Stored items
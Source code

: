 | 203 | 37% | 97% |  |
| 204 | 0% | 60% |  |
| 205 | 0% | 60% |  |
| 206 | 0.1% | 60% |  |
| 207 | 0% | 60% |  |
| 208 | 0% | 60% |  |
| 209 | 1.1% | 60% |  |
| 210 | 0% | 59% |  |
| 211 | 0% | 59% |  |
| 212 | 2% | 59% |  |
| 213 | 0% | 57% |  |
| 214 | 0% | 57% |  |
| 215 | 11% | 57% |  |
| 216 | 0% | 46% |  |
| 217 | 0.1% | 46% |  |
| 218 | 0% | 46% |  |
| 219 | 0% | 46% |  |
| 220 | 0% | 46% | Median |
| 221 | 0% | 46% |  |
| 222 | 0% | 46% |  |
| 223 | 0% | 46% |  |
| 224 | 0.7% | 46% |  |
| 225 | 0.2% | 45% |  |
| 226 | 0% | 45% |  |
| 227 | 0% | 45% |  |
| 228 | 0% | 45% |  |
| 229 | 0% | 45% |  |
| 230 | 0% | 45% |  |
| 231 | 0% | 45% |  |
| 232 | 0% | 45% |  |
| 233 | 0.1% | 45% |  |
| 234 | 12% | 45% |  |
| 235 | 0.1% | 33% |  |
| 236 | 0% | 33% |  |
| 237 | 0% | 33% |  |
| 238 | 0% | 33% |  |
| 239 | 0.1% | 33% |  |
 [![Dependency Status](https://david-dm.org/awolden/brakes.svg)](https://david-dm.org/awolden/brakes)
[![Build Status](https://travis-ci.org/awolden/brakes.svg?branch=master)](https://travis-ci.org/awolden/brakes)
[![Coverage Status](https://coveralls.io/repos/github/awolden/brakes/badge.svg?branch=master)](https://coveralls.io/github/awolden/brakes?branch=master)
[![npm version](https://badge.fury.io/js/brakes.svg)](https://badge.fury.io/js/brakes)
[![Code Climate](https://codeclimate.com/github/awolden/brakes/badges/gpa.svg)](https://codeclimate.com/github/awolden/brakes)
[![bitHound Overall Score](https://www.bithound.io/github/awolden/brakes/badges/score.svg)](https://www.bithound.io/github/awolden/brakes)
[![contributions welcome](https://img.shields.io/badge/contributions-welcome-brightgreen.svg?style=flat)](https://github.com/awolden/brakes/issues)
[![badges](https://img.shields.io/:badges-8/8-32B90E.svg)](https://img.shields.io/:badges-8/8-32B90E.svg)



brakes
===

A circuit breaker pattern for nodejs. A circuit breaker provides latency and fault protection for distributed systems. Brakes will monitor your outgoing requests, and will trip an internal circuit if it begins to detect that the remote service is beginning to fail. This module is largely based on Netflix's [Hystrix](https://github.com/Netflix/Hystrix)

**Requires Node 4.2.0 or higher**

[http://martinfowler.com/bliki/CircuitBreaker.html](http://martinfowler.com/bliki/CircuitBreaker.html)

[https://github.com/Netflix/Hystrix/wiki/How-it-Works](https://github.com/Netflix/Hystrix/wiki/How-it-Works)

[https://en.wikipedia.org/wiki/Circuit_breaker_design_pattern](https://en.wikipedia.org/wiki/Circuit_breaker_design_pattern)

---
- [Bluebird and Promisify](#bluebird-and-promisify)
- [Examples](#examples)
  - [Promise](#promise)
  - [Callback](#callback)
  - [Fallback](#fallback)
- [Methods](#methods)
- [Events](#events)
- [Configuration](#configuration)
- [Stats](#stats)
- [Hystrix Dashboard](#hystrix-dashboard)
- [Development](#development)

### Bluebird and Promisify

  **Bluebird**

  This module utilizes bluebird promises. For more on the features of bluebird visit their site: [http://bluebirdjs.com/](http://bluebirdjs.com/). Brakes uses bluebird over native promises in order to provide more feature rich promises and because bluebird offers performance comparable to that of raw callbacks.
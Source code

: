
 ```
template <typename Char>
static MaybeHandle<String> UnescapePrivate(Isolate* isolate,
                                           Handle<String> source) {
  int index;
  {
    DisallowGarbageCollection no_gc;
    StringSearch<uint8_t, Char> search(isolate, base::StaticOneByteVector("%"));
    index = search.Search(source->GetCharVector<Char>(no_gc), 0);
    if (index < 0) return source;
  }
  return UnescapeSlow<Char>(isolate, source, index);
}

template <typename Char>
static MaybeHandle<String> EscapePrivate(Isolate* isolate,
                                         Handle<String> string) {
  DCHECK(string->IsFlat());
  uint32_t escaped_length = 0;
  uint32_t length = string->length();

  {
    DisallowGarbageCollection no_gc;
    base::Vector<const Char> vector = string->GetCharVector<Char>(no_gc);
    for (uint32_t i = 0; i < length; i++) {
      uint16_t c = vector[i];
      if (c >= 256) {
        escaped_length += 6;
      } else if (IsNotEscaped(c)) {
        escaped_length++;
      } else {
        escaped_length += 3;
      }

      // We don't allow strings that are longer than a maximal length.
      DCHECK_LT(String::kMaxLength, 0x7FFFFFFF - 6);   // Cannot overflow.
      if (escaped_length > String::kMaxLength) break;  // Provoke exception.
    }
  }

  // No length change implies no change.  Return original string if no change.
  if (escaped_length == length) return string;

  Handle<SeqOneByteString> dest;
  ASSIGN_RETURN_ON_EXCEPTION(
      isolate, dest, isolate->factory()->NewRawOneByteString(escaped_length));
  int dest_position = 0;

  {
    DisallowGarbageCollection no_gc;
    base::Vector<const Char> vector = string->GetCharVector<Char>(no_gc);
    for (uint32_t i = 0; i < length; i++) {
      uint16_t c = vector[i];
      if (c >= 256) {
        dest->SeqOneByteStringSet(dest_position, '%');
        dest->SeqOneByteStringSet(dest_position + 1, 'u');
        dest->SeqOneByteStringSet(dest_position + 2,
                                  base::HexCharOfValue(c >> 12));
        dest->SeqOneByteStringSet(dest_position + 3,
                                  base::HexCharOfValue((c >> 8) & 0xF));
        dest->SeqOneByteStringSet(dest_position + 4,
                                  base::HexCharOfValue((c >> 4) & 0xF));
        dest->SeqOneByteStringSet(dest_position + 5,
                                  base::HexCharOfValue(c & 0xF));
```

## [WORK ORDER]
Restate word for word only the lines running from the beginning of the data to the line holding "223 | 0% | 46%", both included.

## [SOLUTION BELOW]
Source code

: | 203 | 37% | 97% |  |
| 204 | 0% | 60% |  |
| 205 | 0% | 60% |  |
| 206 | 0.1% | 60% |  |
| 207 | 0% | 60% |  |
| 208 | 0% | 60% |  |
| 209 | 1.1% | 60% |  |
| 210 | 0% | 59% |  |
| 211 | 0% | 59% |  |
| 212 | 2% | 59% |  |
| 213 | 0% | 57% |  |
| 214 | 0% | 57% |  |
| 215 | 11% | 57% |  |
| 216 | 0% | 46% |  |
| 217 | 0.1% | 46% |  |
| 218 | 0% | 46% |  |
| 219 | 0% | 46% |  |
| 220 | 0% | 46% | Median |
| 221 | 0% | 46% |  |
| 222 | 0% | 46% |  |
| 223 | 0% | 46% |  |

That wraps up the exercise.